* [What is needed]: A single number is required: how many lines below include the string "hspace".

* [Material provided]:

________________

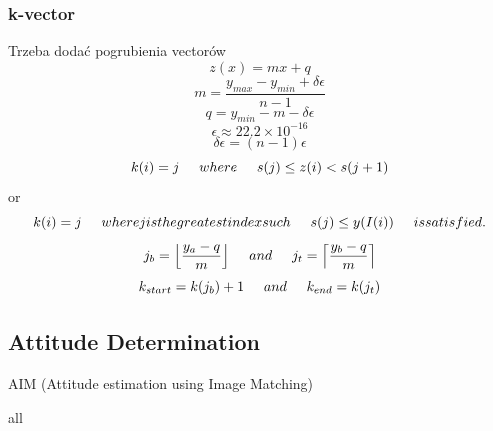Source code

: \documentclass[12pt,a4paper,oneside]{article}
\begin{document}
\subsubsection{k-vector}

\cite{mortari2013k}\par
\cite{mortari1996fast}\par
\cite{mortari2000k}\par
Trzeba dodać pogrubienia vectorów
\begin{equation}
z(x) = mx + q
\end{equation}
\begin{equation}
m = \frac{y_{max} - y_{min} + \delta\epsilon}{n - 1}
\end{equation}
\begin{equation}
q = y_{min} - m - \delta\epsilon
\end{equation}
\begin{equation}
\epsilon \approx 22.2 \times 10^{-16}
\end{equation}
\begin{equation}
\delta\epsilon = (n - 1)\epsilon
\end{equation}
\begin{equation}
k(i) = j \hspace{0.5cm} where \hspace{0.5cm} s(j) \leq z(i) < s(j + 1)
\end{equation}
or
\begin{equation}
k(i) = j \hspace{0.5cm} where j is the greatest index such \hspace{0.5cm} s(j) \leq y(I(i)) \hspace{0.5cm} is satisfied.
\end{equation}
\begin{equation}
j_b = \Big\lfloor\frac{y_a - q}{m}\Big\rfloor \hspace{0.5cm} and \hspace{0.5cm} j_t = \Big\lceil\frac{y_b - q}{m}\Big\rceil
\end{equation}
\begin{equation}
k_{start} = k(j_b) + 1 \hspace{0.5cm} and \hspace{0.5cm} k_{end} = k(j_t)
\end{equation}
\subsection{Attitude Determination}
\cite{jenssen2011comparison}\par
AIM (Attitude estimation using Image Matching)\cite{delabie2012highly}\par
all \cite{hall2003spacecraft} \cite{markley1999estimate}
\end{document}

________________

* [Solved exercise]: 4